You’ve been dating a Ukrainian woman and now you want to know whether you’ve found the right relationship. Well, yes, I can give several ways to figure out if you’ve found the one! 😊
- Is the attraction real?
First of all, the attraction in a good international relationship has to be real. If the chemistry is absent, you will never be able to manufacture it later in your life.
Attraction should be the No. 1 reason why you want to be with someone because this is a romantic relationship. A romantic relationship needs romance in the first place, so this can’t be ignored.
Hence, before using logic to justify why a relationship is right for you, you would be well-advised to examine your feelings and emotions – are you emotionally connected with this person? Do you feel truly attracted to her?
What’s more, you need to figure out how much she is attracted to you as well. A high-quality relationship requires mutual attraction because this is the foundation of a healthy relationship that will last for a lifetime. 😉
Ukrainian women are very genuine people, so you will be able to see how much she is attracted to you quite clearly.

- Do you like the way she spends her free time?
If you fundamentally don’t like or respect the way this person spends her free time, you will constantly have conflict due to different priorities in life.
Let’s say she really loves traveling the world, whereas you prefer having more quiet time at home. This relationship won’t work in the long run because you don’t really like the way she spends her spare time.

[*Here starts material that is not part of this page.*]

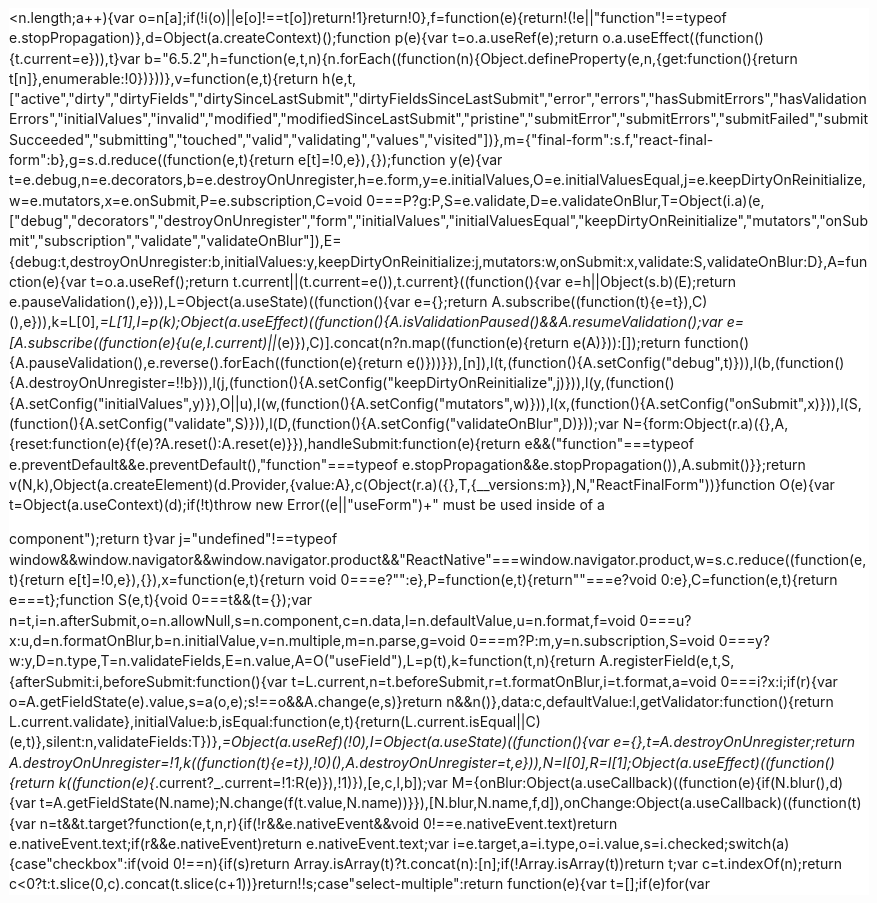 <n.length;a++){var o=n[a];if(!i(o)||e[o]!==t[o])return!1}return!0},f=function(e){return!(!e||"function"!==typeof e.stopPropagation)},d=Object(a.createContext)();function p(e){var t=o.a.useRef(e);return o.a.useEffect((function(){t.current=e})),t}var b="6.5.2",h=function(e,t,n){n.forEach((function(n){Object.defineProperty(e,n,{get:function(){return t[n]},enumerable:!0})}))},v=function(e,t){return h(e,t,["active","dirty","dirtyFields","dirtySinceLastSubmit","dirtyFieldsSinceLastSubmit","error","errors","hasSubmitErrors","hasValidationErrors","initialValues","invalid","modified","modifiedSinceLastSubmit","pristine","submitError","submitErrors","submitFailed","submitSucceeded","submitting","touched","valid","validating","values","visited"])},m={"final-form":s.f,"react-final-form":b},g=s.d.reduce((function(e,t){return e[t]=!0,e}),{});function y(e){var t=e.debug,n=e.decorators,b=e.destroyOnUnregister,h=e.form,y=e.initialValues,O=e.initialValuesEqual,j=e.keepDirtyOnReinitialize,w=e.mutators,x=e.onSubmit,P=e.subscription,C=void 0===P?g:P,S=e.validate,D=e.validateOnBlur,T=Object(i.a)(e,["debug","decorators","destroyOnUnregister","form","initialValues","initialValuesEqual","keepDirtyOnReinitialize","mutators","onSubmit","subscription","validate","validateOnBlur"]),E={debug:t,destroyOnUnregister:b,initialValues:y,keepDirtyOnReinitialize:j,mutators:w,onSubmit:x,validate:S,validateOnBlur:D},A=function(e){var t=o.a.useRef();return t.current||(t.current=e()),t.current}((function(){var e=h||Object(s.b)(E);return e.pauseValidation(),e})),L=Object(a.useState)((function(){var e={};return A.subscribe((function(t){e=t}),C)(),e})),k=L[0],_=L[1],I=p(k);Object(a.useEffect)((function(){A.isValidationPaused()&&A.resumeValidation();var e=[A.subscribe((function(e){u(e,I.current)||_(e)}),C)].concat(n?n.map((function(e){return e(A)})):[]);return function(){A.pauseValidation(),e.reverse().forEach((function(e){return e()}))}}),[n]),l(t,(function(){A.setConfig("debug",t)})),l(b,(function(){A.destroyOnUnregister=!!b})),l(j,(function(){A.setConfig("keepDirtyOnReinitialize",j)})),l(y,(function(){A.setConfig("initialValues",y)}),O||u),l(w,(function(){A.setConfig("mutators",w)})),l(x,(function(){A.setConfig("onSubmit",x)})),l(S,(function(){A.setConfig("validate",S)})),l(D,(function(){A.setConfig("validateOnBlur",D)}));var N={form:Object(r.a)({},A,{reset:function(e){f(e)?A.reset():A.reset(e)}}),handleSubmit:function(e){return e&&("function"===typeof e.preventDefault&&e.preventDefault(),"function"===typeof e.stopPropagation&&e.stopPropagation()),A.submit()}};return v(N,k),Object(a.createElement)(d.Provider,{value:A},c(Object(r.a)({},T,{__versions:m}),N,"ReactFinalForm"))}function O(e){var t=Object(a.useContext)(d);if(!t)throw new Error((e||"useForm")+" must be used inside of a <Form> component");return t}var j="undefined"!==typeof window&&window.navigator&&window.navigator.product&&"ReactNative"===window.navigator.product,w=s.c.reduce((function(e,t){return e[t]=!0,e}),{}),x=function(e,t){return void 0===e?"":e},P=function(e,t){return""===e?void 0:e},C=function(e,t){return e===t};function S(e,t){void 0===t&&(t={});var n=t,i=n.afterSubmit,o=n.allowNull,s=n.component,c=n.data,l=n.defaultValue,u=n.format,f=void 0===u?x:u,d=n.formatOnBlur,b=n.initialValue,v=n.multiple,m=n.parse,g=void 0===m?P:m,y=n.subscription,S=void 0===y?w:y,D=n.type,T=n.validateFields,E=n.value,A=O("useField"),L=p(t),k=function(t,n){return A.registerField(e,t,S,{afterSubmit:i,beforeSubmit:function(){var t=L.current,n=t.beforeSubmit,r=t.formatOnBlur,i=t.format,a=void 0===i?x:i;if(r){var o=A.getFieldState(e).value,s=a(o,e);s!==o&&A.change(e,s)}return n&&n()},data:c,defaultValue:l,getValidator:function(){return L.current.validate},initialValue:b,isEqual:function(e,t){return(L.current.isEqual||C)(e,t)},silent:n,validateFields:T})},_=Object(a.useRef)(!0),I=Object(a.useState)((function(){var e={},t=A.destroyOnUnregister;return A.destroyOnUnregister=!1,k((function(t){e=t}),!0)(),A.destroyOnUnregister=t,e})),N=I[0],R=I[1];Object(a.useEffect)((function(){return k((function(e){_.current?_.current=!1:R(e)}),!1)}),[e,c,l,b]);var M={onBlur:Object(a.useCallback)((function(e){if(N.blur(),d){var t=A.getFieldState(N.name);N.change(f(t.value,N.name))}}),[N.blur,N.name,f,d]),onChange:Object(a.useCallback)((function(t){var n=t&&t.target?function(e,t,n,r){if(!r&&e.nativeEvent&&void 0!==e.nativeEvent.text)return e.nativeEvent.text;if(r&&e.nativeEvent)return e.nativeEvent.text;var i=e.target,a=i.type,o=i.value,s=i.checked;switch(a){case"checkbox":if(void 0!==n){if(s)return Array.isArray(t)?t.concat(n):[n];if(!Array.isArray(t))return t;var c=t.indexOf(n);return c<0?t:t.slice(0,c).concat(t.slice(c+1))}return!!s;case"select-multiple":return function(e){var t=[];if(e)for(var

When one person likes drinking and partying every Friday and Saturday night but the other person hates that, it’s going to be very frustrating in the long term, too. In contrast, if you love music and she loves art, the ways you spend your spare time will probably complement each other because artistic expression is very important to both of you. That is to say, while you are writing songs, she is painting pictures. That’s a very harmonious international relationship!
- Can you get your needs met when you are with her?
How easy is it for you to get your needs met in this international relationship? Is she generous enough for you? Does she make you feel loved all day every day? Do you need to be supported in a certain way?
If it’s very difficult for you to get your basic needs met in this relationship, that means it’s a wrong relationship.
My good friend Sean’s basic need is peace, but his girlfriend only brings complaints and problems (it’s extremely draining), so now they are breaking up. That’s obviously the right decision.
- Do you have the same vision for the future?
If you are in a long-distance relationship, do you have any plans to end this distance?
Apparently, not everyone knows what they want in 5 or 10 years. However, certain key aspects in life must be clarified at the beginning of an international relationship: Do both of you want children? Are you willing to live with your/her parents in the same house?
Note that you should never keep the wrong person interested.
If someone is not very interested in you, please don’t assume that this person has higher value. If you assume that, it probably means you have a self-esteem issue. Remember: you are your own best friend; you take care of yourself. Thus, you don’t need this person’s attention. If someone hasn’t texted you for three weeks, you shouldn’t wonder how to get her to text you again. Instead, you are supposed to move on because you know you are a high-value guy and you deserve someone who is genuinely interested in you.
“Be open to more options at the initial dating stage; be more careful when it comes to who you invest in later. Sadly, most people do the opposite – they don’t create opportunities to meet a lot of people while they are single, and when they meet someone, their standards become low. Be sure to avoid doing that!”